== Action item ==
Set out exactly, line by line, the stretch of data below that begins at the line containing "the tool will" and ends at the line containing "#### file.txt will", with both ends kept.
########
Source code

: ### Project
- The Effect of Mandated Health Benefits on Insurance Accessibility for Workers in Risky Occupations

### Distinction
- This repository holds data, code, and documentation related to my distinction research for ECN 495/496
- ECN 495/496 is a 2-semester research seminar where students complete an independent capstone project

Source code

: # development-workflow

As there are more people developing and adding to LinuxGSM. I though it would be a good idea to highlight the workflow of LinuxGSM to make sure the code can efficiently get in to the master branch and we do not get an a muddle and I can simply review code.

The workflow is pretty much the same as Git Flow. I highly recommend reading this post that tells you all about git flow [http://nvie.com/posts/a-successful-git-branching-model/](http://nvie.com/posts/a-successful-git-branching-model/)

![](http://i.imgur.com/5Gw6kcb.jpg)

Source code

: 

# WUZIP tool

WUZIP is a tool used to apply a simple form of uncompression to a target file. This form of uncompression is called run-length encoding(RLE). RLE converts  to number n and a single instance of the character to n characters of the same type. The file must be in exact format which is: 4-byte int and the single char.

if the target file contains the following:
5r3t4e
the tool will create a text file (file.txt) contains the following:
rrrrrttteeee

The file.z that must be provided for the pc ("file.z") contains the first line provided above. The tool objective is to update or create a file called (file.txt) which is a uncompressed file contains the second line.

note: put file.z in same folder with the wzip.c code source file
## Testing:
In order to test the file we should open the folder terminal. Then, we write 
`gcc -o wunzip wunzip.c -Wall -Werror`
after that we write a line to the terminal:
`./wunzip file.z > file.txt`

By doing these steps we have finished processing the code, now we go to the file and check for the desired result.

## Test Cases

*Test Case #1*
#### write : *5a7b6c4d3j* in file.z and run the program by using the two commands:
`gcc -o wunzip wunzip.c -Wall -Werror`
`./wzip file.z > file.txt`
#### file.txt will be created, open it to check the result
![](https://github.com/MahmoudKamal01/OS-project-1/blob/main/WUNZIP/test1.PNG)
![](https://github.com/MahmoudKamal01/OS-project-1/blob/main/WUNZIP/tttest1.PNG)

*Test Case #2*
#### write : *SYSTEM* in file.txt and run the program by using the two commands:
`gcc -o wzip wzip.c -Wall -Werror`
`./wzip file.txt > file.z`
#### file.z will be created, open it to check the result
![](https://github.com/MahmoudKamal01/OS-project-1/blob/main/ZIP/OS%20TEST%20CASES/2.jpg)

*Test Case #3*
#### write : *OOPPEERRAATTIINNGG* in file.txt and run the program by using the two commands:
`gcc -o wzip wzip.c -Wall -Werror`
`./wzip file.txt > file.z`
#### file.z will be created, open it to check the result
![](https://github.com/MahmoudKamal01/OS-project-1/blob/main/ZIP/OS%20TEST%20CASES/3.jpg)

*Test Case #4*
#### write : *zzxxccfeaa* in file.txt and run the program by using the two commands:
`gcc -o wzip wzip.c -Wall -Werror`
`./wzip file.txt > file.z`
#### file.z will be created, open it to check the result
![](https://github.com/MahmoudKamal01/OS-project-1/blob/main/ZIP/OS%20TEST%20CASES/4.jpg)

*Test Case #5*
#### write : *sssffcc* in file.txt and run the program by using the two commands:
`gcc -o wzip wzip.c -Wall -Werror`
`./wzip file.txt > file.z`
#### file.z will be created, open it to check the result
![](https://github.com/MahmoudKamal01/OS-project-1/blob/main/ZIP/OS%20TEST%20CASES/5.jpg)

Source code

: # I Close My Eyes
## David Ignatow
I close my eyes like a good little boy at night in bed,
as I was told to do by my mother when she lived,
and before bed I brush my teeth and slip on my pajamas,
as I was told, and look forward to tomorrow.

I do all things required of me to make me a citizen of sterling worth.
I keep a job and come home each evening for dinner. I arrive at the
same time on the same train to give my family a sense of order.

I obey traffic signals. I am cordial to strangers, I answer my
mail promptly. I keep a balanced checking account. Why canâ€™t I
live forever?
########
== Exercise output ==
the tool will create a text file (file.txt) contains the following:
rrrrrttteeee

The file.z that must be provided for the pc ("file.z") contains the first line provided above. The tool objective is to update or create a file called (file.txt) which is a uncompressed file contains the second line.

note: put file.z in same folder with the wzip.c code source file
## Testing:
In order to test the file we should open the folder terminal. Then, we write 
`gcc -o wunzip wunzip.c -Wall -Werror`
after that we write a line to the terminal:
`./wunzip file.z > file.txt`

By doing these steps we have finished processing the code, now we go to the file and check for the desired result.

## Test Cases

*Test Case #1*
#### write : *5a7b6c4d3j* in file.z and run the program by using the two commands:
`gcc -o wunzip wunzip.c -Wall -Werror`
`./wzip file.z > file.txt`
#### file.txt will be created, open it to check the result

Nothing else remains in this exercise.